Prima: “E’ a livello di analfabetismo la conoscenza del vino in Italia […] E’ un problema culturale e manifestazioni come il Vinitaly, così come concepite, non possono certo migliorare le cose”.
Dopo: “Ho sentito da qualcuno che avrei dichiarato che il Vinitaly non mi piace. Non è vero. Il Vinitaly è quanto di meglio esiste nel nostro paese”.
Prima: “Non ci vado per motivi di stanchezza. Fino a qualche anno fa avevamo un bellissimo stand Ais Roma e Bibenda […] Questa manifestazione non è che un appuntamento per il popolo del vino, ormai ampiamente circoscritto […] C’è poco business e molto star system”.
Dopo: “(Vinitaly) è quanto di più importante e meglio organizzato si possa fare per il Vino. E’ stata un’idea vincente di qualche anno fa, e oggi, lo è ancora di più”.
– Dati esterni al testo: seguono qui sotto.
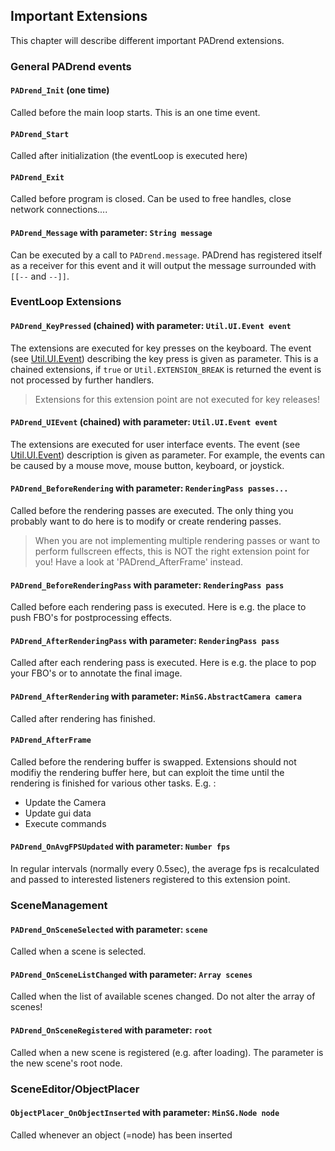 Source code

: <!------------------------------------------------------------------------------------------------
This work is licensed under the Creative Commons Attribution-ShareAlike 4.0 International License.
 To view a copy of this license, visit http://creativecommons.org/licenses/by-sa/4.0/.
 Author: Henrik Heine (hheine@mail.uni-paderborn.de)
 PADrend Version 1.0.0
------------------------------------------------------------------------------------------------->

## Important Extensions
This chapter will describe different important PADrend extensions.

### General PADrend events
#### `PADrend_Init` (one time)
 Called before the main loop starts. This is an one time event.

#### `PADrend_Start`
Called after initialization (the eventLoop is executed here)

#### `PADrend_Exit`
Called before program is closed. Can be used to free handles, close network connections....

#### `PADrend_Message` with parameter: `String message`
Can be executed by a call to `PADrend.message`. PADrend has registered itself as a receiver for this event and it will output the message surrounded with `[[--` and `--]]`.


### EventLoop Extensions
#### `PADrend_KeyPressed` (chained) with parameter: `Util.UI.Event event`
The extensions are executed for key presses on the keyboard. The event (see [Util.UI.Event](UI.Event.md)) describing the key press is given as parameter. This is a chained extensions, if `true` or `Util.EXTENSION_BREAK` is returned the event is not processed by further handlers.
> Extensions for this extension point are not executed for key releases!

#### `PADrend_UIEvent` (chained) with parameter: `Util.UI.Event event`
The extensions are executed for user interface events. The event (see [Util.UI.Event](UI.Event.md)) description is given as parameter.
For example, the events can be caused by a mouse move, mouse button, keyboard, or joystick.

#### `PADrend_BeforeRendering` with parameter: `RenderingPass passes...`
Called before the rendering passes are executed. The only thing you probably want to do here is to modify or create rendering passes.
> When you are not implementing multiple rendering passes or want to perform fullscreen effects, this is NOT the right extension point for you! Have a look at 'PADrend_AfterFrame' instead.

#### `PADrend_BeforeRenderingPass` with parameter: `RenderingPass pass`
Called before each rendering pass is executed. Here is e.g. the place to push FBO's for postprocessing effects.

#### `PADrend_AfterRenderingPass` with parameter: `RenderingPass pass`
Called after each rendering pass is executed. Here is e.g. the place to pop your FBO's or to annotate the final image.

#### `PADrend_AfterRendering` with parameter: `MinSG.AbstractCamera camera`
Called after rendering has finished.

#### `PADrend_AfterFrame`
Called before the rendering buffer is swapped. Extensions should not modifiy the rendering buffer here, but can exploit the time until the rendering is finished for various other tasks. E.g. :
* Update the Camera
* Update gui data
* Execute commands

#### `PADrend_OnAvgFPSUpdated` with parameter: `Number fps`
In regular intervals (normally every 0.5sec), the average fps is recalculated and passed to interested listeners registered to this extension point.



### SceneManagement
#### `PADrend_OnSceneSelected` with parameter: `scene`
Called when a scene is selected.

#### `PADrend_OnSceneListChanged` with parameter: `Array scenes`
Called when the list of available scenes changed. Do not alter the array of scenes!

#### `PADrend_OnSceneRegistered` with parameter: `root`
Called when a new scene is registered (e.g. after loading). The parameter is the new scene's root node.


### SceneEditor/ObjectPlacer
#### `ObjectPlacer_OnObjectInserted` with parameter: `MinSG.Node node`
Called whenever an object (=node) has been inserted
Le opinioni che avete letto sono, a mio modo di vedere, anche condivisibili, almeno in parte, per diversi motivi. Poi, figuriamoci, qui a Dissapore siamo i campioni della tolleranza o del lib-lab. Quello che sorprende, forse, è che tali affermazioni provengano dalla stessa persona, a breve distanza di tempo: Franco Maria Ricci, prima (si apre un pdf) e dopo, appunto. La parte più ostica però sta nella chiosa del dopo, in cui si legge, tra l’altro: “Il mio malessere riguarda la presenza di comunicatori del vino che nulla hanno da dire alle presenze acculturate né, tantomeno, a chi è digiuno di cultura dell’arte del bere giusto”. Urge traduttore.